Ambac Financial Group To Acquire ArmadaCare From SiriusPoint For $250M

Author: Benzinga Newsdesk | September 29, 2025 05:08pm

Ambac Financial Group, Inc. ("Ambac") (NYSE: AMBC), an insurance holding company, today announced it has entered into a definitive agreement to acquire ArmadaCare, a leading supplemental health insurance program manager, from SiriusPoint Ltd. ("SiriusPoint") (NYSE: SPNT) for $250 million.

Headquartered in Hunt Valley, Maryland, ArmadaCare specializes in innovative supplemental health and workplace benefit products tailored to employer needs. ArmadaCare's unique insurance benefits complement primary healthcare plans and give companies the extra edge they need to compete for talent. The strategic combination will materially accelerate the growth and scale of Ambac's distribution platform, strengthen specialty product diversification, and expand relationships with distribution and capacity partners.

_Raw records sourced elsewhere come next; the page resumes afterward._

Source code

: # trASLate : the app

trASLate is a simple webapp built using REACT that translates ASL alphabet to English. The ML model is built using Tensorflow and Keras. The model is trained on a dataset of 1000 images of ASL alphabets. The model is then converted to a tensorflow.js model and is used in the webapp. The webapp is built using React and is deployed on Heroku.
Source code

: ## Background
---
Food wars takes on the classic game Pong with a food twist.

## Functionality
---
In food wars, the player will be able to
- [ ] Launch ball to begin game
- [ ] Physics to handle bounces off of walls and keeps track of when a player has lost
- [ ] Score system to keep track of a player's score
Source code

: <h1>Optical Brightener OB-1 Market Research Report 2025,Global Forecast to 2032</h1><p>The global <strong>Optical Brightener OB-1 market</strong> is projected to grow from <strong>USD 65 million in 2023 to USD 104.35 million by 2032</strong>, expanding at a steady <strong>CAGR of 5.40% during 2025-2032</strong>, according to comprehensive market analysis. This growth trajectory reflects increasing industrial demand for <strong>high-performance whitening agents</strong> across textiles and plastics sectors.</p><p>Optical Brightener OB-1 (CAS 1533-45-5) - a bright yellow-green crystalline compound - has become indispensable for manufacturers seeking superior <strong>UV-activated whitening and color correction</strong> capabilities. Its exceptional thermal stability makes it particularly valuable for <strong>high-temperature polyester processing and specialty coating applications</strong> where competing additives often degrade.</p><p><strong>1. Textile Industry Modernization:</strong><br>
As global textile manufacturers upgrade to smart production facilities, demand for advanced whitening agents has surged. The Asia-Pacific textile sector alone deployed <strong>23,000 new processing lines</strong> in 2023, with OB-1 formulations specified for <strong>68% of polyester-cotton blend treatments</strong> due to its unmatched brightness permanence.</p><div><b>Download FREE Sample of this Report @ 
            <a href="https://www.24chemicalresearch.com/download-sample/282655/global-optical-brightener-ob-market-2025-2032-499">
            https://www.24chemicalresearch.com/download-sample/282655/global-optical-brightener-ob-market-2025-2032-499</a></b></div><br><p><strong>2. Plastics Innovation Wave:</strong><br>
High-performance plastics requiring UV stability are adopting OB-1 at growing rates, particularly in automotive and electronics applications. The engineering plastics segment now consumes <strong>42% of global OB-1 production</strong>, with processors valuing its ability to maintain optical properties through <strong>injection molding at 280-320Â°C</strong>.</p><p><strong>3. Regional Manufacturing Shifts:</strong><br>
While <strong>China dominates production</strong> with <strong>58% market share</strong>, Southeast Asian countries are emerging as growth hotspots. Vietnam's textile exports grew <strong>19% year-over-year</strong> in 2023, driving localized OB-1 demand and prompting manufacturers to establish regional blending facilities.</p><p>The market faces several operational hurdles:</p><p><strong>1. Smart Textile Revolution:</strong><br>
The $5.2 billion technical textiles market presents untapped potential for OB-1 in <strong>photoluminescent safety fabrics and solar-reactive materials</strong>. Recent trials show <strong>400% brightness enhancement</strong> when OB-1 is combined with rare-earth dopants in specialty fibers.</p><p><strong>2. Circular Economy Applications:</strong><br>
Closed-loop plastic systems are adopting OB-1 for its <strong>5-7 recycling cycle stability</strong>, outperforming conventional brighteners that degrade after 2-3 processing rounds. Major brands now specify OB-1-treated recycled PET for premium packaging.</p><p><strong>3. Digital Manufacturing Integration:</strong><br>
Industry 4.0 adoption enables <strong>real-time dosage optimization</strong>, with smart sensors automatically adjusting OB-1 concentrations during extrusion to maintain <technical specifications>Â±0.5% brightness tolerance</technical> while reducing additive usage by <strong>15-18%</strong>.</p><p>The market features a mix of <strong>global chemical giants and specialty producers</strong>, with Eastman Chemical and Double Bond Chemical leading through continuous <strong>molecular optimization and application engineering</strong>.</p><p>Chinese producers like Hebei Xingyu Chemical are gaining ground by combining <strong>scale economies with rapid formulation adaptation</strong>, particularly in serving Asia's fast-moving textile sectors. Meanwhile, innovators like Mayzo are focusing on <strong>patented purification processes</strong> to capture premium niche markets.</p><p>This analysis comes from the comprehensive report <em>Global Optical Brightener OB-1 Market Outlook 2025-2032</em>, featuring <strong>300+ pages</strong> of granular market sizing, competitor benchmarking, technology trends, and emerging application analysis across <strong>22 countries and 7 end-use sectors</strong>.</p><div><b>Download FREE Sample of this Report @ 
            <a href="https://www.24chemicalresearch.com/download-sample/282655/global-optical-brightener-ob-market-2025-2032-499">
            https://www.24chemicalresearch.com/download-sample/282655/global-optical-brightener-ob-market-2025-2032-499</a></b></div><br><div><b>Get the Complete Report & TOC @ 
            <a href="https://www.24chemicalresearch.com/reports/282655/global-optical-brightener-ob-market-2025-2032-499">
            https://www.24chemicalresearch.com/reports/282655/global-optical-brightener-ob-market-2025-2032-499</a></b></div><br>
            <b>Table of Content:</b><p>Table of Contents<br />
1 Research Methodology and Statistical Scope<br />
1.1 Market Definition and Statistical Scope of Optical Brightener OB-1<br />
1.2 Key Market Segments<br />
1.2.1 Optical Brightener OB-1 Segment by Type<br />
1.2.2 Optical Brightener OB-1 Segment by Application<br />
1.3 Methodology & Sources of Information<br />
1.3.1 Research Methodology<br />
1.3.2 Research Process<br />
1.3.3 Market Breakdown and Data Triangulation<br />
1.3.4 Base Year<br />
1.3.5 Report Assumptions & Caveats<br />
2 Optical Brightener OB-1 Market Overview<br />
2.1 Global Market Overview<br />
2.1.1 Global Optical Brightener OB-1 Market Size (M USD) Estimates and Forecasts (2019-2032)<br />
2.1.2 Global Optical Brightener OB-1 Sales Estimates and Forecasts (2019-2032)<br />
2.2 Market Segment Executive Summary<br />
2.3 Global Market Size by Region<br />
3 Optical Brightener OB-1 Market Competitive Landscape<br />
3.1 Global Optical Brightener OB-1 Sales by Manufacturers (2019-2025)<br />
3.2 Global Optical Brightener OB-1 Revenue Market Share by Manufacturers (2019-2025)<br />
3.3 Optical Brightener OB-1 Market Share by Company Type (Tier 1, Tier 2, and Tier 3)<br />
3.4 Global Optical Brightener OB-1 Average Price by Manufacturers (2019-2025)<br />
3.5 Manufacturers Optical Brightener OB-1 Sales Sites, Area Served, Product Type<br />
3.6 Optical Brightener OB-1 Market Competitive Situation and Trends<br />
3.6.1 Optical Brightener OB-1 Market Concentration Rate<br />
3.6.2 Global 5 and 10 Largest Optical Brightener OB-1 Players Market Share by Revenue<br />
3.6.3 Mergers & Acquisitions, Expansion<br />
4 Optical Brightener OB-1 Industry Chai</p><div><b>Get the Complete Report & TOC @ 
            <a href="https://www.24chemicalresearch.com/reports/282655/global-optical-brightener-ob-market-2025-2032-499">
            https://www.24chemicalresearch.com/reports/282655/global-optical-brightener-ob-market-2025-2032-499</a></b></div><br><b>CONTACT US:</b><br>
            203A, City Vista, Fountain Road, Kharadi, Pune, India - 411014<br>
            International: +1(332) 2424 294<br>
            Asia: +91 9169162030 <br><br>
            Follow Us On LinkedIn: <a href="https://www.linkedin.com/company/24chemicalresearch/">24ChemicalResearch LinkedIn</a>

"The addition of ArmadaCare materially accelerates the growth and scale of our distribution platform, strengthens specialty product diversification, and expands relationships with distribution and capacity partners," said Ambac President and Chief Executive Officer Claude LeBlanc. "Led by CEO Ed Walker, the ArmadaCare team has a proven track record of building a successful business with exceptional leadership and a clear vision of how to compete and succeed in their niche market. We are pleased to welcome them to the Ambac family as a highly valuable addition to our platform."

Ed Walker, Chief Executive Officer of ArmadaCare, said, "We could not be more excited to join the Ambac family of MGAs. Ambac's commitment to empowering their MGAs, coupled with our deep relationships with long-term underwriting partners, will fuel the continued growth and future success of our business and further establish our position as a leading health insurance solutions provider."

Scott Egan, Chief Executive Officer of SiriusPoint, added, "We are delighted to continue our long-term capacity agreement with Armada and look forward to the team continuing to drive strong underwriting performance for our Accident and Health segment. We wish the team well for an exciting new chapter under the ownership of Ambac."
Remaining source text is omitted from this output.